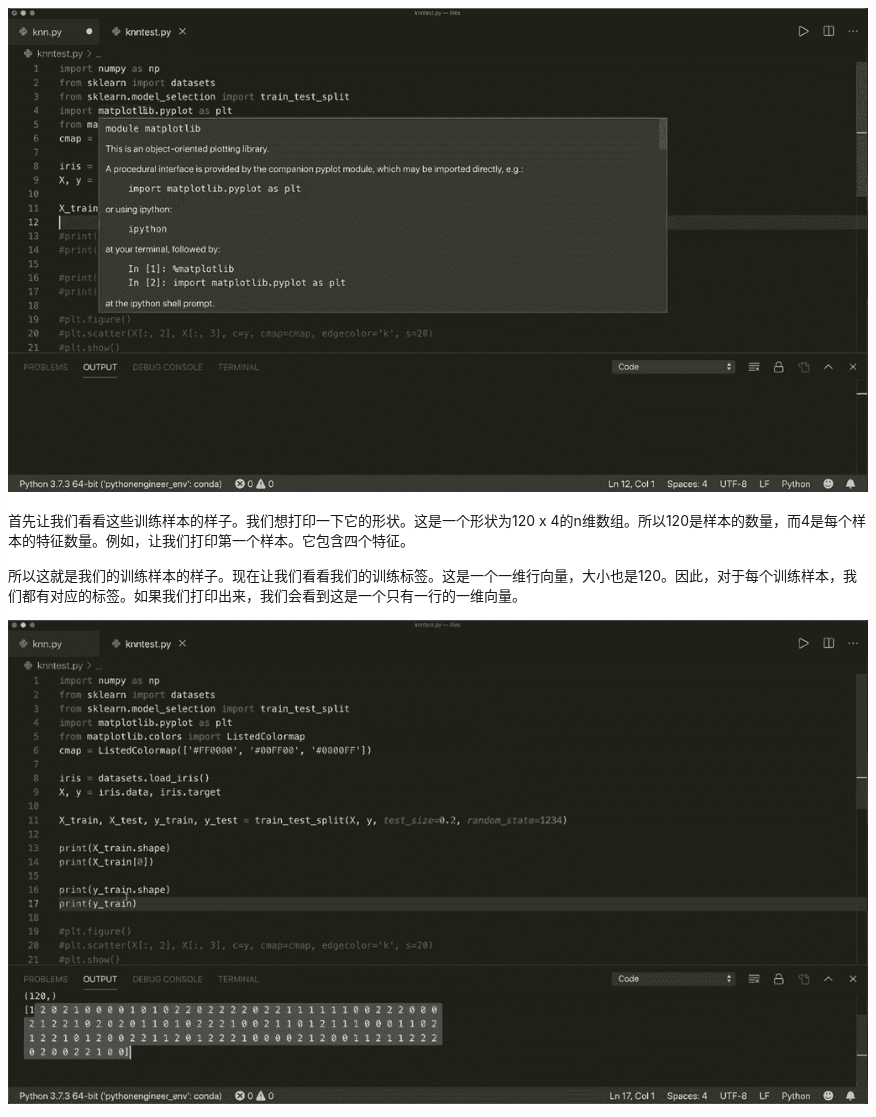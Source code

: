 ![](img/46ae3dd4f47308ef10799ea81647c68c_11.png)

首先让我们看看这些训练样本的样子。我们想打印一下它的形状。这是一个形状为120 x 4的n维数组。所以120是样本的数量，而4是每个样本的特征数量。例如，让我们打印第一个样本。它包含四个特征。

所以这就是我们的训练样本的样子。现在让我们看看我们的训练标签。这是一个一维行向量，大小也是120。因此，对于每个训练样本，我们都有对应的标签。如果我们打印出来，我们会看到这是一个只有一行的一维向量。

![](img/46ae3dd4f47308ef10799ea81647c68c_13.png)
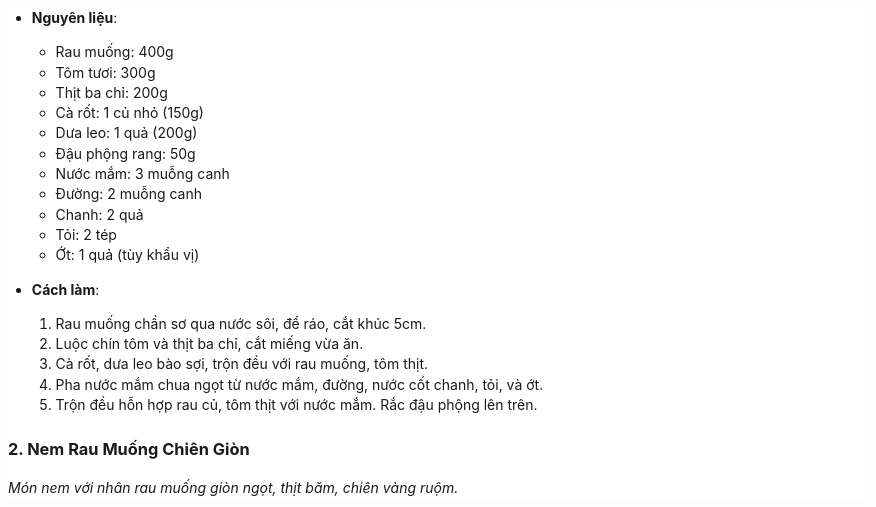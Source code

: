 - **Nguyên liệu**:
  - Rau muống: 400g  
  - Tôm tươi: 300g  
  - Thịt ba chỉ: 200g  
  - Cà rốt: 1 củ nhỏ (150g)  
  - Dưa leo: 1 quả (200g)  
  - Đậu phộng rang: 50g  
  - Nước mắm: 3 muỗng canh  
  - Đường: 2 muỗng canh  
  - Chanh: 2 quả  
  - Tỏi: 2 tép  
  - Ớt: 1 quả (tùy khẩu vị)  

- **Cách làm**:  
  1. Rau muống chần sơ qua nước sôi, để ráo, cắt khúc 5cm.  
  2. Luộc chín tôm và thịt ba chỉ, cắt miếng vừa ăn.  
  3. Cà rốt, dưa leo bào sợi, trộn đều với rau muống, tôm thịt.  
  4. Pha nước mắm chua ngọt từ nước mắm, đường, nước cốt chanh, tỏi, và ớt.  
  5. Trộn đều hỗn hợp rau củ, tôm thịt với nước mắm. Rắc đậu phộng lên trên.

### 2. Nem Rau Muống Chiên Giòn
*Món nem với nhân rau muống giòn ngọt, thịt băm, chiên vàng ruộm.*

┄┄┄┄┄┄┄┄┄┄

Write the data out again exactly, but without its images.

Source code

: ![](img/46ae3dd4f47308ef10799ea81647c68c_11.png)

首先让我们看看这些训练样本的样子。我们想打印一下它的形状。这是一个形状为120 x 4的n维数组。所以120是样本的数量，而4是每个样本的特征数量。例如，让我们打印第一个样本。它包含四个特征。

所以这就是我们的训练样本的样子。现在让我们看看我们的训练标签。这是一个一维行向量，大小也是120。因此，对于每个训练样本，我们都有对应的标签。如果我们打印出来，我们会看到这是一个只有一行的一维向量。

![](img/46ae3dd4f47308ef10799ea81647c68c_13.png)
Source code

: - **Nguyên liệu**:
  - Rau muống: 400g  
  - Tôm tươi: 300g  
  - Thịt ba chỉ: 200g  
  - Cà rốt: 1 củ nhỏ (150g)  
  - Dưa leo: 1 quả (200g)  
  - Đậu phộng rang: 50g  
  - Nước mắm: 3 muỗng canh  
  - Đường: 2 muỗng canh  
  - Chanh: 2 quả  
  - Tỏi: 2 tép  
  - Ớt: 1 quả (tùy khẩu vị)  

- **Cách làm**:  
  1. Rau muống chần sơ qua nước sôi, để ráo, cắt khúc 5cm.  
  2. Luộc chín tôm và thịt ba chỉ, cắt miếng vừa ăn.  
  3. Cà rốt, dưa leo bào sợi, trộn đều với rau muống, tôm thịt.  
  4. Pha nước mắm chua ngọt từ nước mắm, đường, nước cốt chanh, tỏi, và ớt.  
  5. Trộn đều hỗn hợp rau củ, tôm thịt với nước mắm. Rắc đậu phộng lên trên.

### 2. Nem Rau Muống Chiên Giòn
*Món nem với nhân rau muống giòn ngọt, thịt băm, chiên vàng ruộm.*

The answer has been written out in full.